### YOUR OBJECTIVE
Output every record again so that it matches the original word for word.

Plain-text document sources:
————
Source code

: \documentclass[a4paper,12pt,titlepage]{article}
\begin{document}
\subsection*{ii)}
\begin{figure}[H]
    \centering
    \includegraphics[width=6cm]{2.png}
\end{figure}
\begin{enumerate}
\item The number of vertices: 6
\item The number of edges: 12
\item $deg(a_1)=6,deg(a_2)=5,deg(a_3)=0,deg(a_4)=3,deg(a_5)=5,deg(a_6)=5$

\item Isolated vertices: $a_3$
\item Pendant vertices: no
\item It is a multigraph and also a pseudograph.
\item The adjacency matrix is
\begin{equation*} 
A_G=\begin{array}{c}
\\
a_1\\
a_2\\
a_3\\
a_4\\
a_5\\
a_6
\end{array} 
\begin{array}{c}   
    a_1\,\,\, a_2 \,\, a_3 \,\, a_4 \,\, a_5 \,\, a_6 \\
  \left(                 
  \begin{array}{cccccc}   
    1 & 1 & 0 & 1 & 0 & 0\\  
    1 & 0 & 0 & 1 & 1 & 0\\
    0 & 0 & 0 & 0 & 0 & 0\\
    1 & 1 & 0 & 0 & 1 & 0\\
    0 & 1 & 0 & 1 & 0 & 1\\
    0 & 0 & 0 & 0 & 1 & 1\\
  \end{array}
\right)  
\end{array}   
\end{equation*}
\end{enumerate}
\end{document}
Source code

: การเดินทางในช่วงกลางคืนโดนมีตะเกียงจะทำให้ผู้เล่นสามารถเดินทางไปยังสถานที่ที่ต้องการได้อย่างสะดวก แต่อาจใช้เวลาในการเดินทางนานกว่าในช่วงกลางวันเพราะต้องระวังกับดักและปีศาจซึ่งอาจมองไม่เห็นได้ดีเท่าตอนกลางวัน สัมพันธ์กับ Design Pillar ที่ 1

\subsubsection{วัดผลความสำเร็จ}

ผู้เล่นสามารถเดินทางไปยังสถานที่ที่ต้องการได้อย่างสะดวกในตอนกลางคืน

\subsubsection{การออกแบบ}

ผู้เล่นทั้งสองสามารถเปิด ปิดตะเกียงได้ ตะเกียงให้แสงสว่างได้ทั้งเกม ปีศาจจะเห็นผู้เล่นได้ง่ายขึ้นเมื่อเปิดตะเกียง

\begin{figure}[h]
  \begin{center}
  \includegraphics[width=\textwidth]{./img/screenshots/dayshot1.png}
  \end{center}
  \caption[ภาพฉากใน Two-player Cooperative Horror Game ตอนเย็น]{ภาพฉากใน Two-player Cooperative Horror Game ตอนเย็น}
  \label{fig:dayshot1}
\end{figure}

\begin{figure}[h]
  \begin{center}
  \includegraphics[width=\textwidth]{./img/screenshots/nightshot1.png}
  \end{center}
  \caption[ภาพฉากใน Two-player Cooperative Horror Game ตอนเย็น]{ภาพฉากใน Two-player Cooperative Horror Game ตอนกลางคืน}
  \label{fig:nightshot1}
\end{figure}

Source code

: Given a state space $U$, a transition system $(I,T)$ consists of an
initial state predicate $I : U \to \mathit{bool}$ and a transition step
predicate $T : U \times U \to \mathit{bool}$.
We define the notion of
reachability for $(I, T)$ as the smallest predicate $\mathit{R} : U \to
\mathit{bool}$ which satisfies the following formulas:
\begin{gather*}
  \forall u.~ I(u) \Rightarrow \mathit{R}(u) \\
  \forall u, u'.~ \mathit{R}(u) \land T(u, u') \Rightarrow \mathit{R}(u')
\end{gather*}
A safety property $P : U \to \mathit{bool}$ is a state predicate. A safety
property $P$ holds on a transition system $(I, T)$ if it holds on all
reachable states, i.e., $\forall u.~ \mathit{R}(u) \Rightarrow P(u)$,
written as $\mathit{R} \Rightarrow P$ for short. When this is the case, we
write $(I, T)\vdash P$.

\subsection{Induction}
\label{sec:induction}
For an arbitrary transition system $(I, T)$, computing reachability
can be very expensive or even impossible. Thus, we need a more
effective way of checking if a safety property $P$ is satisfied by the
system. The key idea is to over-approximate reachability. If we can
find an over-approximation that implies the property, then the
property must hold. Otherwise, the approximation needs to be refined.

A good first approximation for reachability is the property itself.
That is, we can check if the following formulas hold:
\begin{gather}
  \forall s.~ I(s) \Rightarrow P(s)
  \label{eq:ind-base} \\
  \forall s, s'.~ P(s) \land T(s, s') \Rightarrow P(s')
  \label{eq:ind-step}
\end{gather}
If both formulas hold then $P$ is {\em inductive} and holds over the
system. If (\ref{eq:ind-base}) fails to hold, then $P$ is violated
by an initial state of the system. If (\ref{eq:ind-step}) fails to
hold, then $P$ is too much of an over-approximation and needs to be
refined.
————
### EXERCISE SOLUTION
Source code

: \documentclass[a4paper,12pt,titlepage]{article}
\begin{document}
\subsection*{ii)}
\begin{figure}[H]
    \centering
    \includegraphics[width=6cm]{2.png}
\end{figure}
\begin{enumerate}
\item The number of vertices: 6
\item The number of edges: 12
\item $deg(a_1)=6,deg(a_2)=5,deg(a_3)=0,deg(a_4)=3,deg(a_5)=5,deg(a_6)=5$

\item Isolated vertices: $a_3$
\item Pendant vertices: no
\item It is a multigraph and also a pseudograph.
\item The adjacency matrix is
\begin{equation*} 
A_G=\begin{array}{c}
\\
a_1\\
a_2\\
a_3\\
a_4\\
a_5\\
a_6
\end{array} 
\begin{array}{c}   
    a_1\,\,\, a_2 \,\, a_3 \,\, a_4 \,\, a_5 \,\, a_6 \\
  \left(                 
  \begin{array}{cccccc}   
    1 & 1 & 0 & 1 & 0 & 0\\  
    1 & 0 & 0 & 1 & 1 & 0\\
    0 & 0 & 0 & 0 & 0 & 0\\
    1 & 1 & 0 & 0 & 1 & 0\\
    0 & 1 & 0 & 1 & 0 & 1\\
    0 & 0 & 0 & 0 & 1 & 1\\
  \end{array}
\right)  
\end{array}   
\end{equation*}
\end{enumerate}
\end{document}
Source code

: การเดินทางในช่วงกลางคืนโดนมีตะเกียงจะทำให้ผู้เล่นสามารถเดินทางไปยังสถานที่ที่ต้องการได้อย่างสะดวก แต่อาจใช้เวลาในการเดินทางนานกว่าในช่วงกลางวันเพราะต้องระวังกับดักและปีศาจซึ่งอาจมองไม่เห็นได้ดีเท่าตอนกลางวัน สัมพันธ์กับ Design Pillar ที่ 1

\subsubsection{วัดผลความสำเร็จ}

ผู้เล่นสามารถเดินทางไปยังสถานที่ที่ต้องการได้อย่างสะดวกในตอนกลางคืน

\subsubsection{การออกแบบ}

ผู้เล่นทั้งสองสามารถเปิด ปิดตะเกียงได้ ตะเกียงให้แสงสว่างได้ทั้งเกม ปีศาจจะเห็นผู้เล่นได้ง่ายขึ้นเมื่อเปิดตะเกียง

\begin{figure}[h]
  \begin{center}
  \includegraphics[width=\textwidth]{./img/screenshots/dayshot1.png}
  \end{center}
  \caption[ภาพฉากใน Two-player Cooperative Horror Game ตอนเย็น]{ภาพฉากใน Two-player Cooperative Horror Game ตอนเย็น}
  \label{fig:dayshot1}
\end{figure}

\begin{figure}[h]
  \begin{center}
  \includegraphics[width=\textwidth]{./img/screenshots/nightshot1.png}
  \end{center}
  \caption[ภาพฉากใน Two-player Cooperative Horror Game ตอนเย็น]{ภาพฉากใน Two-player Cooperative Horror Game ตอนกลางคืน}
  \label{fig:nightshot1}
\end{figure}

Source code

: Given a state space $U$, a transition system $(I,T)$ consists of an
initial state predicate $I : U \to \mathit{bool}$ and a transition step
predicate $T : U \times U \to \mathit{bool}$.
We define the notion of
reachability for $(I, T)$ as the smallest predicate $\mathit{R} : U \to
\mathit{bool}$ which satisfies the following formulas:
\begin{gather*}
  \forall u.~ I(u) \Rightarrow \mathit{R}(u) \\
  \forall u, u'.~ \mathit{R}(u) \land T(u, u') \Rightarrow \mathit{R}(u')
\end{gather*}
A safety property $P : U \to \mathit{bool}$ is a state predicate. A safety
property $P$ holds on a transition system $(I, T)$ if it holds on all
reachable states, i.e., $\forall u.~ \mathit{R}(u) \Rightarrow P(u)$,
written as $\mathit{R} \Rightarrow P$ for short. When this is the case, we
write $(I, T)\vdash P$.

\subsection{Induction}
\label{sec:induction}
For an arbitrary transition system $(I, T)$, computing reachability
can be very expensive or even impossible. Thus, we need a more
effective way of checking if a safety property $P$ is satisfied by the
system. The key idea is to over-approximate reachability. If we can
find an over-approximation that implies the property, then the
property must hold. Otherwise, the approximation needs to be refined.

A good first approximation for reachability is the property itself.
That is, we can check if the following formulas hold:
\begin{gather}
  \forall s.~ I(s) \Rightarrow P(s)
  \label{eq:ind-base} \\
  \forall s, s'.~ P(s) \land T(s, s') \Rightarrow P(s')
  \label{eq:ind-step}
\end{gather}
If both formulas hold then $P$ is {\em inductive} and holds over the
system. If (\ref{eq:ind-base}) fails to hold, then $P$ is violated
by an initial state of the system. If (\ref{eq:ind-step}) fails to
hold, then $P$ is too much of an over-approximation and needs to be
refined.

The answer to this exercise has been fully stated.